Kuriose Kontrolle
Zwilling will Coburger Polizei austricksen
Die Coburger Polizei hat sich nicht in die Irre führen lassen.
Die Coburger Polizei hat sich nicht in die Irre führen lassen.
Symbolfoto
Oliver Schmidt von Oliver Schmidt Coburger Tageblatt
Ebersdorf – Bei einer Verkehrskontrolle in Ebersdorf bei Coburg konnte ein 26-Jähriger keine Papiere vorweisen. Daraufhin startete er ein freches Täuschungsmanöver.

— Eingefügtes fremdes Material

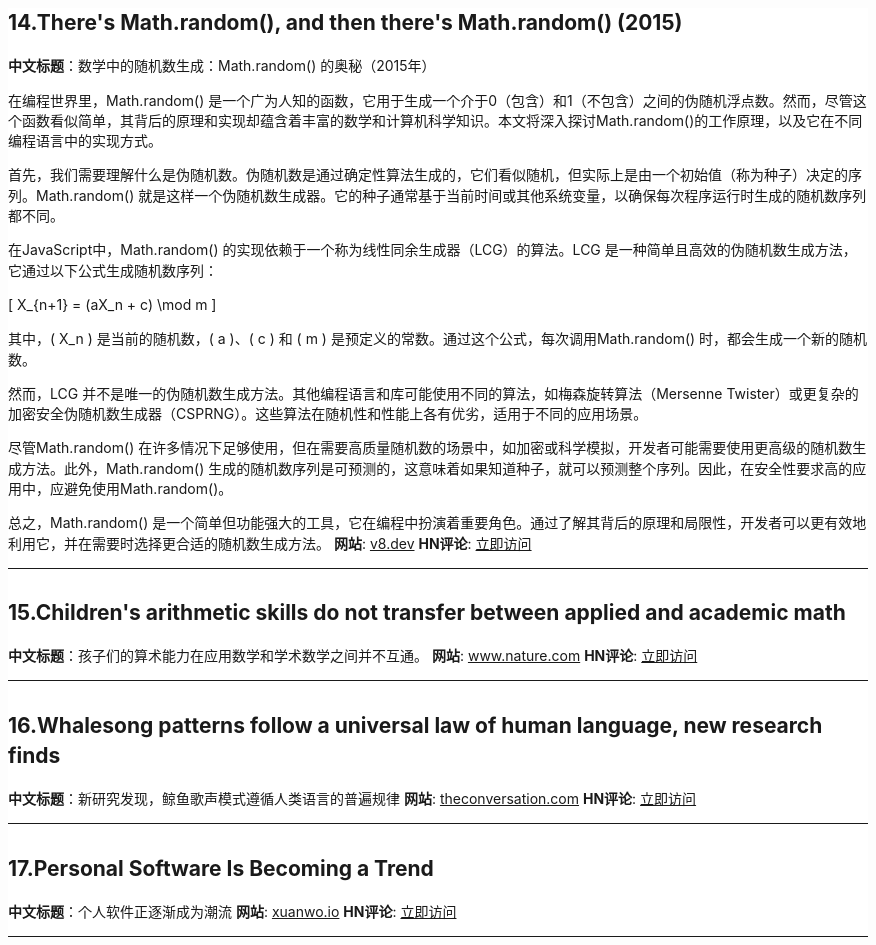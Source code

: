 ## 14.There's Math.random(), and then there's Math.random() (2015)
**中文标题**：数学中的随机数生成：Math.random() 的奥秘（2015年）

在编程世界里，Math.random() 是一个广为人知的函数，它用于生成一个介于0（包含）和1（不包含）之间的伪随机浮点数。然而，尽管这个函数看似简单，其背后的原理和实现却蕴含着丰富的数学和计算机科学知识。本文将深入探讨Math.random()的工作原理，以及它在不同编程语言中的实现方式。

首先，我们需要理解什么是伪随机数。伪随机数是通过确定性算法生成的，它们看似随机，但实际上是由一个初始值（称为种子）决定的序列。Math.random() 就是这样一个伪随机数生成器。它的种子通常基于当前时间或其他系统变量，以确保每次程序运行时生成的随机数序列都不同。

在JavaScript中，Math.random() 的实现依赖于一个称为线性同余生成器（LCG）的算法。LCG 是一种简单且高效的伪随机数生成方法，它通过以下公式生成随机数序列：

\[ X_{n+1} = (aX_n + c) \mod m \]

其中，\( X_n \) 是当前的随机数，\( a \)、\( c \) 和 \( m \) 是预定义的常数。通过这个公式，每次调用Math.random() 时，都会生成一个新的随机数。

然而，LCG 并不是唯一的伪随机数生成方法。其他编程语言和库可能使用不同的算法，如梅森旋转算法（Mersenne Twister）或更复杂的加密安全伪随机数生成器（CSPRNG）。这些算法在随机性和性能上各有优劣，适用于不同的应用场景。

尽管Math.random() 在许多情况下足够使用，但在需要高质量随机数的场景中，如加密或科学模拟，开发者可能需要使用更高级的随机数生成方法。此外，Math.random() 生成的随机数序列是可预测的，这意味着如果知道种子，就可以预测整个序列。因此，在安全性要求高的应用中，应避免使用Math.random()。

总之，Math.random() 是一个简单但功能强大的工具，它在编程中扮演着重要角色。通过了解其背后的原理和局限性，开发者可以更有效地利用它，并在需要时选择更合适的随机数生成方法。
**网站**:  <a href='https://v8.dev/blog/math-random' target='_blank' rel='nofollow'>v8.dev</a>
**HN评论**:  <a href='https://news.ycombinator.com/item?id=42923000&utm_source=www.chuhaix.com' target='_blank' rel='nofollow'>立即访问</a>

---

## 15.Children's arithmetic skills do not transfer between applied and academic math
**中文标题**：孩子们的算术能力在应用数学和学术数学之间并不互通。
**网站**:  <a href='https://www.nature.com/articles/s41586-024-08502-w' target='_blank' rel='nofollow'>www.nature.com</a>
**HN评论**:  <a href='https://news.ycombinator.com/item?id=42972781&utm_source=www.chuhaix.com' target='_blank' rel='nofollow'>立即访问</a>

---

## 16.Whalesong patterns follow a universal law of human language, new research finds
**中文标题**：新研究发现，鲸鱼歌声模式遵循人类语言的普遍规律
**网站**:  <a href='https://theconversation.com/whalesong-patterns-follow-a-universal-law-of-human-language-new-research-finds-249271' target='_blank' rel='nofollow'>theconversation.com</a>
**HN评论**:  <a href='https://news.ycombinator.com/item?id=42971847&utm_source=www.chuhaix.com' target='_blank' rel='nofollow'>立即访问</a>

---

## 17.Personal Software Is Becoming a Trend
**中文标题**：个人软件正逐渐成为潮流
**网站**:  <a href='https://xuanwo.io/links/2025/02/personal-software-is-becoming-a-trend/' target='_blank' rel='nofollow'>xuanwo.io</a>
**HN评论**:  <a href='https://news.ycombinator.com/item?id=42972722&utm_source=www.chuhaix.com' target='_blank' rel='nofollow'>立即访问</a>

---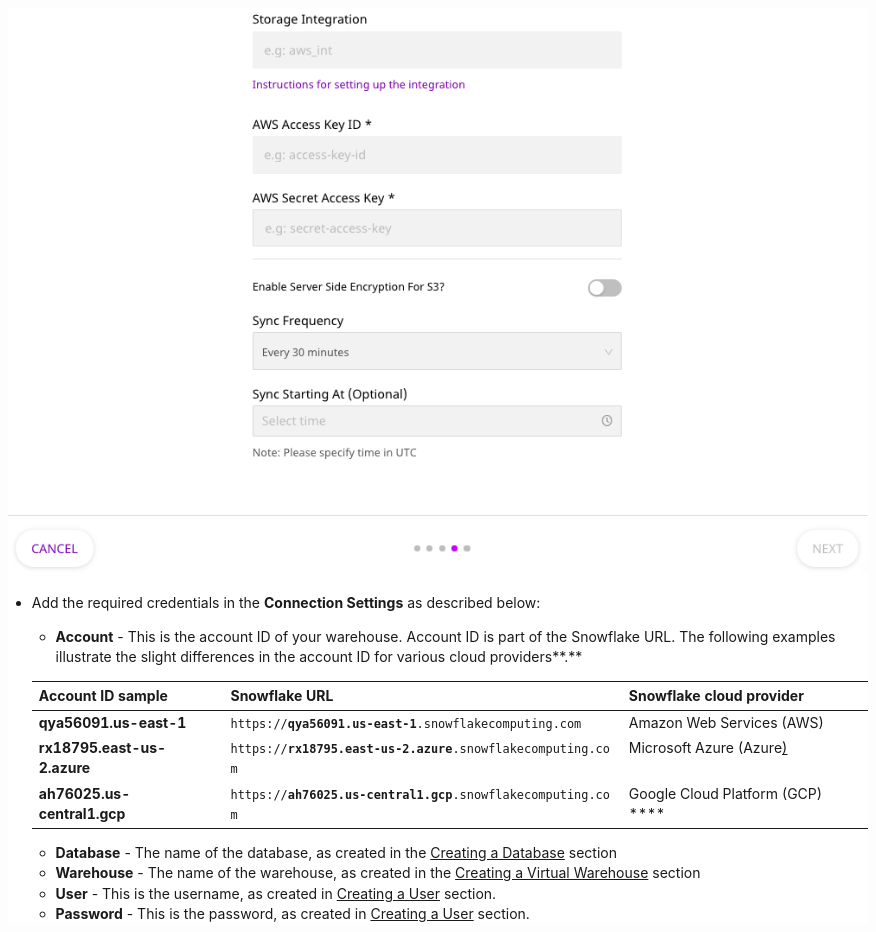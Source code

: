 ![Connection Settings for configuring Snowflake as a Destination](../.gitbook/assets/5%20%282%29.png)

* Add the required credentials in the **Connection Settings** as described below:

  * **Account** - This is the account ID of your warehouse. Account ID is part of the Snowflake URL. The following examples illustrate the slight differences in the account ID for various cloud providers**.**

  | Account ID sample | Snowflake URL | Snowflake cloud provider |
  | :--- | :--- | :--- |
  | **qya56091.us-east-1** | `https://`**`qya56091.us-east-1`**`.snowflakecomputing.com` | Amazon Web Services \(AWS\) |
  | **rx18795.east-us-2.azure** | `https://`**`rx18795.east-us-2.azure`**`.snowflakecomputing.com` | Microsoft Azure \(Azure[\)](https://azure.microsoft.com/en-us/) |
  | **ah76025.us-central1.gcp** | `https://`**`ah76025.us-central1.gcp`**`.snowflakecomputing.com` | Google Cloud Platform \(GCP\) **** |

  * **Database** - The name of the database, as created in the [Creating a Database](https://docs.rudderstack.com/destinations/snowflake#creating-a-database) section
  * **Warehouse** - The name of the warehouse, as created in the [Creating a Virtual Warehouse](https://docs.rudderstack.com/destinations/snowflake#creating-a-virtual-warehouse) section
  * **User** - This is the username, as created in [Creating a User](https://docs.rudderstack.com/destinations/snowflake#creating-a-user) section.
  * **Password** - This is the password, as created in [Creating a User](https://docs.rudderstack.com/destinations/snowflake#creating-a-user) section.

Zu einem kuriosen Zwischenfall kam es in der Nacht zum Montag bei einer Polizeikontrolle in Ebersdorf bei Coburg (Landkreis Coburg). Gegen 0.45 Uhr war in der Frohnlacher Straße ein 26 Jahre alter Mercedes-Fahrer angehalten worden, der weder einen Führerschein noch einen Personalausweis vorweisen konnte.

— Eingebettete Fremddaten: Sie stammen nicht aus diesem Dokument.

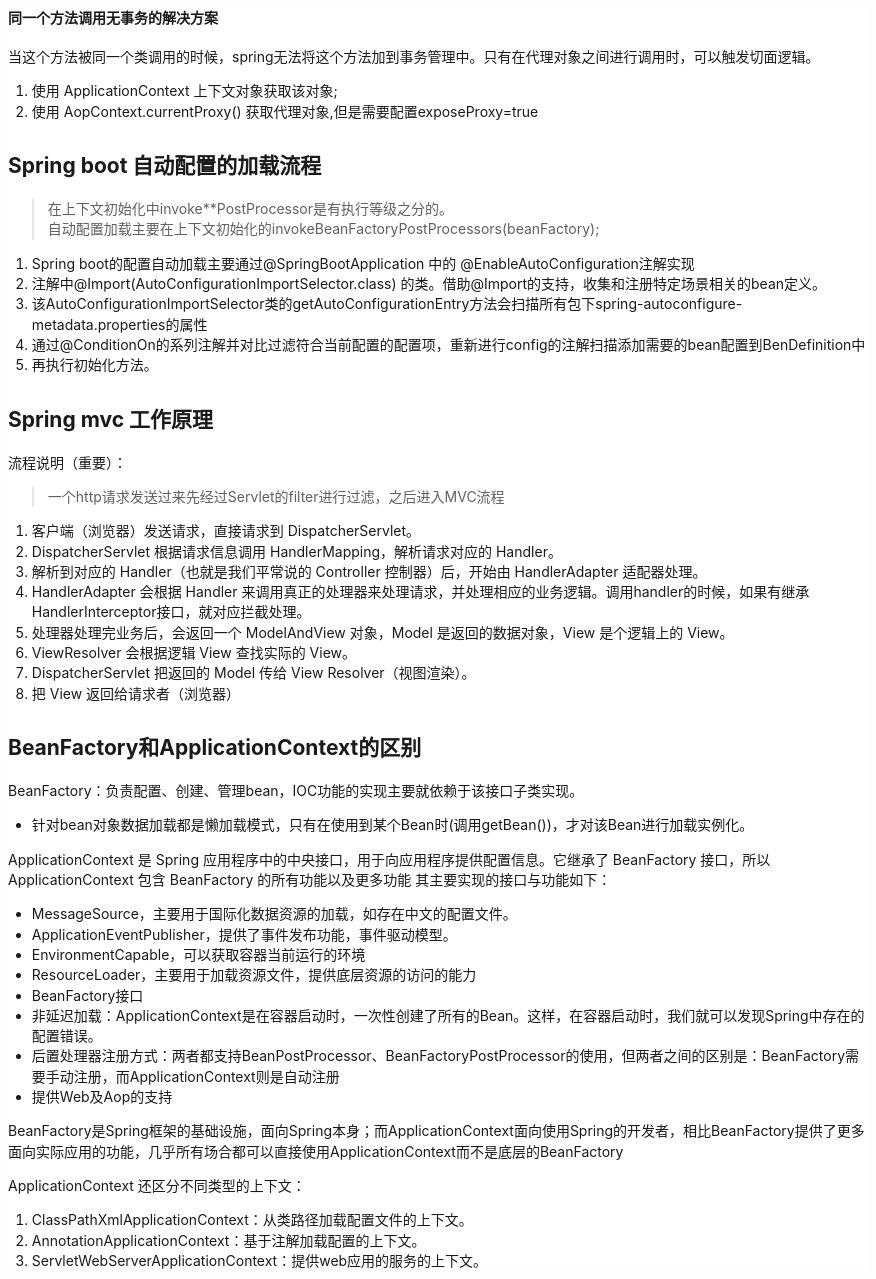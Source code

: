 ####  同一个方法调用无事务的解决方案
当这个方法被同一个类调用的时候，spring无法将这个方法加到事务管理中。只有在代理对象之间进行调用时，可以触发切面逻辑。
1. 使用 ApplicationContext 上下文对象获取该对象;
2. 使用 AopContext.currentProxy() 获取代理对象,但是需要配置exposeProxy=true


## Spring boot 自动配置的加载流程
> 在上下文初始化中invoke**PostProcessor是有执行等级之分的。\
> 自动配置加载主要在上下文初始化的invokeBeanFactoryPostProcessors(beanFactory);
1. Spring boot的配置自动加载主要通过@SpringBootApplication 中的 @EnableAutoConfiguration注解实现
2. 注解中@Import(AutoConfigurationImportSelector.class) 的类。借助@Import的支持，收集和注册特定场景相关的bean定义。
3. 该AutoConfigurationImportSelector类的getAutoConfigurationEntry方法会扫描所有包下spring-autoconfigure-metadata.properties的属性
4. 通过@ConditionOn的系列注解并对比过滤符合当前配置的配置项，重新进行config的注解扫描添加需要的bean配置到BenDefinition中
5. 再执行初始化方法。

## Spring mvc 工作原理
流程说明（重要）：
> 一个http请求发送过来先经过Servlet的filter进行过滤，之后进入MVC流程
1. 客户端（浏览器）发送请求，直接请求到 DispatcherServlet。
2. DispatcherServlet 根据请求信息调用 HandlerMapping，解析请求对应的 Handler。
3. 解析到对应的 Handler（也就是我们平常说的 Controller 控制器）后，开始由 HandlerAdapter 适配器处理。
4. HandlerAdapter 会根据 Handler 来调用真正的处理器来处理请求，并处理相应的业务逻辑。调用handler的时候，如果有继承HandlerInterceptor接口，就对应拦截处理。
5. 处理器处理完业务后，会返回一个 ModelAndView 对象，Model 是返回的数据对象，View 是个逻辑上的 View。
6. ViewResolver 会根据逻辑 View 查找实际的 View。
7. DispatcherServlet 把返回的 Model 传给 View Resolver（视图渲染）。
8. 把 View 返回给请求者（浏览器）

## BeanFactory和ApplicationContext的区别

BeanFactory：负责配置、创建、管理bean，IOC功能的实现主要就依赖于该接口子类实现。
- 针对bean对象数据加载都是懒加载模式，只有在使用到某个Bean时(调用getBean())，才对该Bean进行加载实例化。

ApplicationContext 是 Spring 应用程序中的中央接口，用于向应用程序提供配置信息。它继承了 BeanFactory 接口，所以 ApplicationContext 包含 BeanFactory 的所有功能以及更多功能
其主要实现的接口与功能如下：
- MessageSource，主要用于国际化数据资源的加载，如存在中文的配置文件。
- ApplicationEventPublisher，提供了事件发布功能，事件驱动模型。
- EnvironmentCapable，可以获取容器当前运行的环境
- ResourceLoader，主要用于加载资源文件，提供底层资源的访问的能力
- BeanFactory接口
- 非延迟加载：ApplicationContext是在容器启动时，一次性创建了所有的Bean。这样，在容器启动时，我们就可以发现Spring中存在的配置错误。
- 后置处理器注册方式：两者都支持BeanPostProcessor、BeanFactoryPostProcessor的使用，但两者之间的区别是：BeanFactory需要手动注册，而ApplicationContext则是自动注册
- 提供Web及Aop的支持

BeanFactory是Spring框架的基础设施，面向Spring本身；而ApplicationContext面向使用Spring的开发者，相比BeanFactory提供了更多面向实际应用的功能，几乎所有场合都可以直接使用ApplicationContext而不是底层的BeanFactory

ApplicationContext 还区分不同类型的上下文：
1. ClassPathXmlApplicationContext：从类路径加载配置文件的上下文。
2. AnnotationApplicationContext：基于注解加载配置的上下文。
3. ServletWebServerApplicationContext：提供web应用的服务的上下文。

Genaue Kontrolle der Polizei

Der aus dem Landkreis Lichtenfels stammende Mann behauptete allerdings, sehr wohl einen Führerschein zu besitzen. Er versuchte dies dadurch zu untermauern, indem er seinen – vermeintlichen – Namen nannte. Auf genau diesen Namen war auch tatsächlich ein Führerschein registriert. Doch dank einer gründlichen Kontrolle bemerkten die Polizisten dann einen frechen Schwindel: Der 26-Jährige hatte gar nicht seine eigenen Personalien angegeben, sondern die seines Zwillingsbruders.

Der 26-Jährige räumte das Täuschungsmanöver ein. Außer der Straftat des Fahrens ohne Fahrerlaubnis wird die Polizei nun auch wegen der Ordnungswidrigkeit „falsche Namensangabe“ ermitteln.

Immer mehr Zwillinge in Deutschland

Wie auf der Internetseite des Statistischen Bundesamts (destatis.de) nachzulesen ist, war im Jahr 2019 jedes 27. Neugeborene in Deutschland ein Mehrlingskind. In konkreten zahlen: Es gab 781.000 Neugeborene und darunter 29.000 Mehrlingskinder. Den Großteil mit 98 Prozent der Mehrlingsgeburten machen Zwillinge aus.

Der Anteil von Mehrlingskindern ist in den vergangenen Jahrzehnten stark gestiegen. Zum Vergleich: Im Jahr 1977 war nur jedes 56. Neugeborene ein Mehrlingskind.

Warum gibt es immer mehr Zwillinge?

Die gestiegene Zahl der Mehrlingsgeburten kann laut Angaben des Statistischen Bundesamts unter anderem auf die Fortschritte der Reproduktionsmedizin zurückgeführt werden. Sprich: Immer mehr Paare nutzen die Möglichkeit einer künstlichen Befruchtung, bei der automatisch die Wahrscheinlichkeit einer Mehrlingsschwangerschaft höher liegt.

Hinzu kommt aber auch, dass werdende Mütter bei ihrer erster Schwangerschaft heute deutlich älter sind als non in den 1970er oder 1980er Jahren. Und nach aktuellem Stand der Wissenschaft steigt mit dem Alter der Frau generell die Wahrscheinlichkeit einer Mehrlingsgeburt an. Im Jahr 2019 waren 26 Prozent er Mütter von Mehrlingen zwischen 35 und 39 Jahre alt. Damit ist ihr Anteil in dieser Altersgruppe höher als im Durchschnitt der Mütter aller Lebendgeborenen (21 Prozent), so das Statistische Bundesamt.